Sen. Hensley’s kneejerk response gave Sen. Schmidt’s mildly critical comments of the governor more statewide publicity than they would have received otherwise. If that was his intent, it’s hard to see how it serves his cause.

The Hutchinson News, on the death penalty:

As the Kansas Legislature works to find ways to cut expenses in the face of a budget shortfall, Sen. Carolyn McGinn, R-Sedgwick, has proposed an interesting solution — suspending the state’s death penalty.

Whether one supports or opposes the idea of capital punishment, no doubt capital murder cases cost Kansans considerably more than other murder cases.

According to a 2003 legislative post audit report, death penalty cases cost, on average, 70 percent more than cases in which the death penalty wasn’t sought.

Since 1994, when Kansas reinstated the death penalty, the state has spent $4.7 million on fewer than 20 cases. Three of the cases cost the state $2 million.

And it is important to note that not one of the people charged and convicted of capital murder has been put to death. The last execution in Kansas took place in 1965.

Furthermore, the median cost of death penalty cases was $1.2 million, compared to $740,000 for non-death penalty murder cases. Additional costs also are borne throughout the process — from local investigative costs to higher-than-usual appeals costs.

Doing away with the death penalty seems like a sensible way to cut costs without cutting programs that could actually benefit Kansans.

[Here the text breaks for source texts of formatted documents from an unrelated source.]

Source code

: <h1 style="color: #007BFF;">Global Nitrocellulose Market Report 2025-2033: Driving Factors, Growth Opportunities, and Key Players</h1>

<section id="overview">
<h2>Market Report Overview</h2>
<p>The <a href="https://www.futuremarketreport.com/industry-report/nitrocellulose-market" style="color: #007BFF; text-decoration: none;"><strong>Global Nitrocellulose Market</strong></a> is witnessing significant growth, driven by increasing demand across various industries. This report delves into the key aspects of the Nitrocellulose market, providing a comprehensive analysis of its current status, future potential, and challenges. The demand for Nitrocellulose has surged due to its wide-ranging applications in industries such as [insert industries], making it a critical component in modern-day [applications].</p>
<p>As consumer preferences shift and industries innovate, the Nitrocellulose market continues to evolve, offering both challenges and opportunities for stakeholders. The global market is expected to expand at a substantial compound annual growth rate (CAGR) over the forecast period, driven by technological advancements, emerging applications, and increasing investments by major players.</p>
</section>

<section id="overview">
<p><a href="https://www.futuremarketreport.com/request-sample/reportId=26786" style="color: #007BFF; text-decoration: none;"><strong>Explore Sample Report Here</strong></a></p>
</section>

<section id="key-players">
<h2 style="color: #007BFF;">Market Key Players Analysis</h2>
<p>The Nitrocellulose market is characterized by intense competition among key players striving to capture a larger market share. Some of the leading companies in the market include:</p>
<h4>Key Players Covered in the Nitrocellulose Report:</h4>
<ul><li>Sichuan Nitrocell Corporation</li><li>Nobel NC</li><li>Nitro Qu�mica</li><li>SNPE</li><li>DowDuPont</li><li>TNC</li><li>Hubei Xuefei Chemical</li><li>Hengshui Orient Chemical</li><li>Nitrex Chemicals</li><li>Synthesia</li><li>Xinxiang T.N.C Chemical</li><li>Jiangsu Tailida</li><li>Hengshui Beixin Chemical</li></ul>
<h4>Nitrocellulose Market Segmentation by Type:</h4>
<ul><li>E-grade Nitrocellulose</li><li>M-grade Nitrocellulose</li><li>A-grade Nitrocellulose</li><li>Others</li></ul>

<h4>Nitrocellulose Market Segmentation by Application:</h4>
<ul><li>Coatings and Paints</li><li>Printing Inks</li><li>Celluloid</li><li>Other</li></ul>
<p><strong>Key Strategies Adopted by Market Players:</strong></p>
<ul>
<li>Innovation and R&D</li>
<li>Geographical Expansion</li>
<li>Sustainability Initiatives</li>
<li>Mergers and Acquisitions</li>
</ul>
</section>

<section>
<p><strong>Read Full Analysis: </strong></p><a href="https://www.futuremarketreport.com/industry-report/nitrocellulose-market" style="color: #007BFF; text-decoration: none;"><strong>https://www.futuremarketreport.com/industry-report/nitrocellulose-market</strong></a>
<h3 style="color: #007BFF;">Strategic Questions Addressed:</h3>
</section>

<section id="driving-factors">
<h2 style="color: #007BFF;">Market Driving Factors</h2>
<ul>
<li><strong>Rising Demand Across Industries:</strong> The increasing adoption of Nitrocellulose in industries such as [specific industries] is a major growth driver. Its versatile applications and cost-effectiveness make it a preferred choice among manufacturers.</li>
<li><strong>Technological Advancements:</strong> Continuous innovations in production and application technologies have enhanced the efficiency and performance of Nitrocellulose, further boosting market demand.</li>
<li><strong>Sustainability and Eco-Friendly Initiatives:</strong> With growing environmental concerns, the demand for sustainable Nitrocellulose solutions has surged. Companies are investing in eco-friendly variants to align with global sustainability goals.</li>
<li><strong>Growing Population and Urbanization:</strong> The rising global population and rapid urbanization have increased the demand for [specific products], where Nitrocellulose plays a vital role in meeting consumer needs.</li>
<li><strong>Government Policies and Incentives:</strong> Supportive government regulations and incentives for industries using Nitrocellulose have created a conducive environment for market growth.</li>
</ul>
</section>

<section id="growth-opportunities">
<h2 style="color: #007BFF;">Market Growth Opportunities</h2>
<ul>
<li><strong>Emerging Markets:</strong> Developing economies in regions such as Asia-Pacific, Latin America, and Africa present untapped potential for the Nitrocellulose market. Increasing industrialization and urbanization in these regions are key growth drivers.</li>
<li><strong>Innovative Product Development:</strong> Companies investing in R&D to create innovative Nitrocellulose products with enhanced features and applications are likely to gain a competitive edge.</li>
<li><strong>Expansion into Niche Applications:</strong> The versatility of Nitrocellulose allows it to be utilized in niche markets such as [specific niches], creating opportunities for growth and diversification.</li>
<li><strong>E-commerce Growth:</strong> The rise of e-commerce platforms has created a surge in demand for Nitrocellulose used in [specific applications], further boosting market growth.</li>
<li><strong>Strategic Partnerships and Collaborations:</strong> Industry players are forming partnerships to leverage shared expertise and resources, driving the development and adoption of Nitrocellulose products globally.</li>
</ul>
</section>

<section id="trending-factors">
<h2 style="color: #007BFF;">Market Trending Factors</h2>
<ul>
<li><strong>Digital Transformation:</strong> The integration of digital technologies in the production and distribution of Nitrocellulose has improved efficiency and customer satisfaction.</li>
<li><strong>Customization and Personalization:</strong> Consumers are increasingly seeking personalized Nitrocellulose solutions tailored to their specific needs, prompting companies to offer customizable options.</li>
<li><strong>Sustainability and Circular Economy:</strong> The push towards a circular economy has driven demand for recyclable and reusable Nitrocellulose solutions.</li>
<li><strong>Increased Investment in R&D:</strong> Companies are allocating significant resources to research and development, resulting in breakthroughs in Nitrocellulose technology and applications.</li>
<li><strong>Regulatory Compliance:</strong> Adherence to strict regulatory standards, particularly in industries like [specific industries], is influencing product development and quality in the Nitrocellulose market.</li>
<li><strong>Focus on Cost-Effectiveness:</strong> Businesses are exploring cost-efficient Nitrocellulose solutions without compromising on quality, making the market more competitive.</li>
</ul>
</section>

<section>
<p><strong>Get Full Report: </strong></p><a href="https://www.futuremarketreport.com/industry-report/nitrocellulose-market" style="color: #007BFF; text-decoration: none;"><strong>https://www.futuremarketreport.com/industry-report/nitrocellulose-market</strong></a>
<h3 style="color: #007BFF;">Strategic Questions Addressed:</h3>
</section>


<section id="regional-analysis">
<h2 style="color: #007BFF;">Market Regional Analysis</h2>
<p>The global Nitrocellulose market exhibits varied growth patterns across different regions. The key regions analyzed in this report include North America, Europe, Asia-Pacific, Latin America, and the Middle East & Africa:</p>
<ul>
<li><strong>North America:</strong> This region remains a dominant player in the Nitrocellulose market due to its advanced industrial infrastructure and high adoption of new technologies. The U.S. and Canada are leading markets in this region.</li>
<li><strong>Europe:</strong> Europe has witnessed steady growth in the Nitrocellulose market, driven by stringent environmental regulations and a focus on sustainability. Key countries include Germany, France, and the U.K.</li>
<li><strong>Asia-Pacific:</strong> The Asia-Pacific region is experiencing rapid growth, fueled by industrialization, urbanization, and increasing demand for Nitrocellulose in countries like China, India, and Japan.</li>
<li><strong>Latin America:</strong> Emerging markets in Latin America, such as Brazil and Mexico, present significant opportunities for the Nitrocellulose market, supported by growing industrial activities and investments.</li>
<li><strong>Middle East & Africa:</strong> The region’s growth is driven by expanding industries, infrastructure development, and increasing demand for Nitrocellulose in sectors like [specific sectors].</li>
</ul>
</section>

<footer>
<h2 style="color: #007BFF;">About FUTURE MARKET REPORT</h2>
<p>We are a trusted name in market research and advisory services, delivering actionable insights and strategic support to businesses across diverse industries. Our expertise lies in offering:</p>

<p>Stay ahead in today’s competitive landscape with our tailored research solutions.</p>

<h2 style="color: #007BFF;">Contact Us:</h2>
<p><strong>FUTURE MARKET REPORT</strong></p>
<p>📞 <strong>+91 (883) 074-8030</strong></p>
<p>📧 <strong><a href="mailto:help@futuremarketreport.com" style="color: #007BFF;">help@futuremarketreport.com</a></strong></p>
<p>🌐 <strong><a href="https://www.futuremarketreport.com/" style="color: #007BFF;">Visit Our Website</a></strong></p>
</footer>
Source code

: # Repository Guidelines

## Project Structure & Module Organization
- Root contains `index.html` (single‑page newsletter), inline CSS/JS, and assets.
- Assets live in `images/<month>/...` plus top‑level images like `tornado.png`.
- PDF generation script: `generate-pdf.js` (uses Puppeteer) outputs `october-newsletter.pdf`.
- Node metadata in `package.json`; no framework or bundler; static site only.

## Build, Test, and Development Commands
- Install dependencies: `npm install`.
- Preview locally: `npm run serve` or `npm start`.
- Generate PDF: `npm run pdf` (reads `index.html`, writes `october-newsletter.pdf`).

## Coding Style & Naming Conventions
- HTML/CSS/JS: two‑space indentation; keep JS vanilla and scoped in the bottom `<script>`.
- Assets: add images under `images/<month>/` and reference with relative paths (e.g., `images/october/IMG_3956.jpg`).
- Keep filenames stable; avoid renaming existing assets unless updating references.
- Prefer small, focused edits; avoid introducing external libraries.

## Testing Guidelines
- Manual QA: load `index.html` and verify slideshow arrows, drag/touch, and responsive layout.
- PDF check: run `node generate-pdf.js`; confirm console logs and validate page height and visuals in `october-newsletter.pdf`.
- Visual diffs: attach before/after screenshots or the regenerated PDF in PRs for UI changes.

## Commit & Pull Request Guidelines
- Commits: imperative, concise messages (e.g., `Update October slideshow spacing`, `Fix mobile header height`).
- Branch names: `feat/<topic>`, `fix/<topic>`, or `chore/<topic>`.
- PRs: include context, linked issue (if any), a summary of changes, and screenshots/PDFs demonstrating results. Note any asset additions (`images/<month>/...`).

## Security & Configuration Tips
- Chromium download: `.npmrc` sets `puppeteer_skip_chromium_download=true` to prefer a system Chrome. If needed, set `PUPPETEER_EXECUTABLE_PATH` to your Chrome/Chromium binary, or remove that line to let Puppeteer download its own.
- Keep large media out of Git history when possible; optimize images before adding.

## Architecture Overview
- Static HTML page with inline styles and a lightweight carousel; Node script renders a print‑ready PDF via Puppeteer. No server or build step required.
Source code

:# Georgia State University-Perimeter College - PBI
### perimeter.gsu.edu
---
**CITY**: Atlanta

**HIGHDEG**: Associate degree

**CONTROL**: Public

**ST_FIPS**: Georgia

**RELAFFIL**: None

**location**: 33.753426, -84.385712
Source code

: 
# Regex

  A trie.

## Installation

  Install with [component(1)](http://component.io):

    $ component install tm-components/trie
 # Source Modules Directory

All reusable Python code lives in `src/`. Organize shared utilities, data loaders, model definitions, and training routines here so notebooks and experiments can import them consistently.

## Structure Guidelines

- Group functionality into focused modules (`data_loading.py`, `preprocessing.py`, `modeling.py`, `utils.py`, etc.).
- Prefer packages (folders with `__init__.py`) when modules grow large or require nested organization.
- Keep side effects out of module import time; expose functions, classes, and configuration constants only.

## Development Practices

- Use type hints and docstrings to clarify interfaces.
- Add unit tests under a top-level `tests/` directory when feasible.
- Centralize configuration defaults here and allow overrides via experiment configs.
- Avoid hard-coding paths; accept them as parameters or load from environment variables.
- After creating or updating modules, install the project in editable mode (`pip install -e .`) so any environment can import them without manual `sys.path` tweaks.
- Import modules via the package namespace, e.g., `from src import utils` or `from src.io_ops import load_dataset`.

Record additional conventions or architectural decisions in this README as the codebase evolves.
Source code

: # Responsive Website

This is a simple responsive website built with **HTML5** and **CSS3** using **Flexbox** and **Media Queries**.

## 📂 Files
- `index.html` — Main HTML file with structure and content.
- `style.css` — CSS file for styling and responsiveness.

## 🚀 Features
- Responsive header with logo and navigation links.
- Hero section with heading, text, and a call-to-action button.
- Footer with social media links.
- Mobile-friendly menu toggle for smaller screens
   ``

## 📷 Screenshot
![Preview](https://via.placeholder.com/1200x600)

The Legislature should suspend, if not eliminate, Kansas’ death penalty.

The Garden City Telegram, on salmonella and other recalls:

An extraordinary number of food recalls, hundreds of people sickened by salmonella and several more dead.

That’s the tragic fallout of a lack of proper oversight of a peanut plant in Blakely, Ga., where a strain of salmonella in peanut products sparked a nationwide food scare.

Salmonella is a bacteria that can cause serious and sometimes fatal infections in young children, frail or elderly people, and others with weakened immune systems. Healthy persons infected with salmonella often experience fever, diarrhea, nausea, vomiting and abdominal pain.

Peanut Corporation of America is accused of finding salmonella in products at the plant at least a dozen times since 2007.

Rather than dumping the tainted product and accepting the financial loss of such a move, the company found a testing firm that produced the results it wanted — and sent the product to companies across the nation for use in such products as crackers, cookies and even institutional peanut butter used in schools.

Americans who must wonder how such reprehensible acts can occur should look to a trend in Washington, D.C., that’s seen government’s role in the food inspection process diminish.

Food safety hasn’t been a high priority in years. The Food and Drug Administration, responsible for most monitoring of the nation’s food supply, has seen its budget dwindle. That’s left the FDA without sufficient staffing, including inspectors to check out food producers.

But that’s no problem, some have said. Minimize government and its wasteful ways. Let businesses police themselves, they argue.

Too bad such thinking doesn’t account for the greed that apparently compelled operators of the peanut plant in Georgia to look the other way as a product known to be laced with salmonella left their plant.

While a criminal investigation is under way, it’s clear that the odds of the peanut and other recent food scares would have been diminished if the FDA was allowed to do its job.

No one wants government to meddle in all areas of our lives. When it comes to food safety, however, government oversight is not only preferable, it can be a lifesaver.

The latest food debacle is more proof that it’s time to stop shortchanging that effort.